■ What the task requires:
Print every entry again, precisely as written.

Stored data
━━━━━━━━━━

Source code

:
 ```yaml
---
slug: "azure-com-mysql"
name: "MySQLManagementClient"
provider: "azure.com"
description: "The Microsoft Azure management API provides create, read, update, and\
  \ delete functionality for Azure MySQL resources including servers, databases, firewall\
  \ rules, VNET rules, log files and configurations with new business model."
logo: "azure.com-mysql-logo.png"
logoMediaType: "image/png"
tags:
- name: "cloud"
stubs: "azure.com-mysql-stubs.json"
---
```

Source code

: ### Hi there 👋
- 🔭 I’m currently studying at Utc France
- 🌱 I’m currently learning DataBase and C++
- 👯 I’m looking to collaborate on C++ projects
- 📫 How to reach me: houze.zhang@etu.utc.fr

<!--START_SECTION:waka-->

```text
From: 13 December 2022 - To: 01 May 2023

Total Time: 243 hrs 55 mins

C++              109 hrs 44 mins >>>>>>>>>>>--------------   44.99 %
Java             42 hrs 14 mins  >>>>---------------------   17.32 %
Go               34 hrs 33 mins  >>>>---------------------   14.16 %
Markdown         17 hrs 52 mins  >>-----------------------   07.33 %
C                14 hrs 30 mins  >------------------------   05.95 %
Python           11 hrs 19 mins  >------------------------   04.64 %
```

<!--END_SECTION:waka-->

━━━━━━━━━━

■ Final answer:
Source code

:
 ```yaml
---
slug: "azure-com-mysql"
name: "MySQLManagementClient"
provider: "azure.com"
description: "The Microsoft Azure management API provides create, read, update, and\
  \ delete functionality for Azure MySQL resources including servers, databases, firewall\
  \ rules, VNET rules, log files and configurations with new business model."
logo: "azure.com-mysql-logo.png"
logoMediaType: "image/png"
tags:
- name: "cloud"
stubs: "azure.com-mysql-stubs.json"
---
```

Source code

: ### Hi there 👋
- 🔭 I’m currently studying at Utc France
- 🌱 I’m currently learning DataBase and C++
- 👯 I’m looking to collaborate on C++ projects
- 📫 How to reach me: houze.zhang@etu.utc.fr

<!--START_SECTION:waka-->

```text
From: 13 December 2022 - To: 01 May 2023

Total Time: 243 hrs 55 mins

C++              109 hrs 44 mins >>>>>>>>>>>--------------   44.99 %
Java             42 hrs 14 mins  >>>>---------------------   17.32 %
Go               34 hrs 33 mins  >>>>---------------------   14.16 %
Markdown         17 hrs 52 mins  >>-----------------------   07.33 %
C                14 hrs 30 mins  >------------------------   05.95 %
Python           11 hrs 19 mins  >------------------------   04.64 %
```

<!--END_SECTION:waka-->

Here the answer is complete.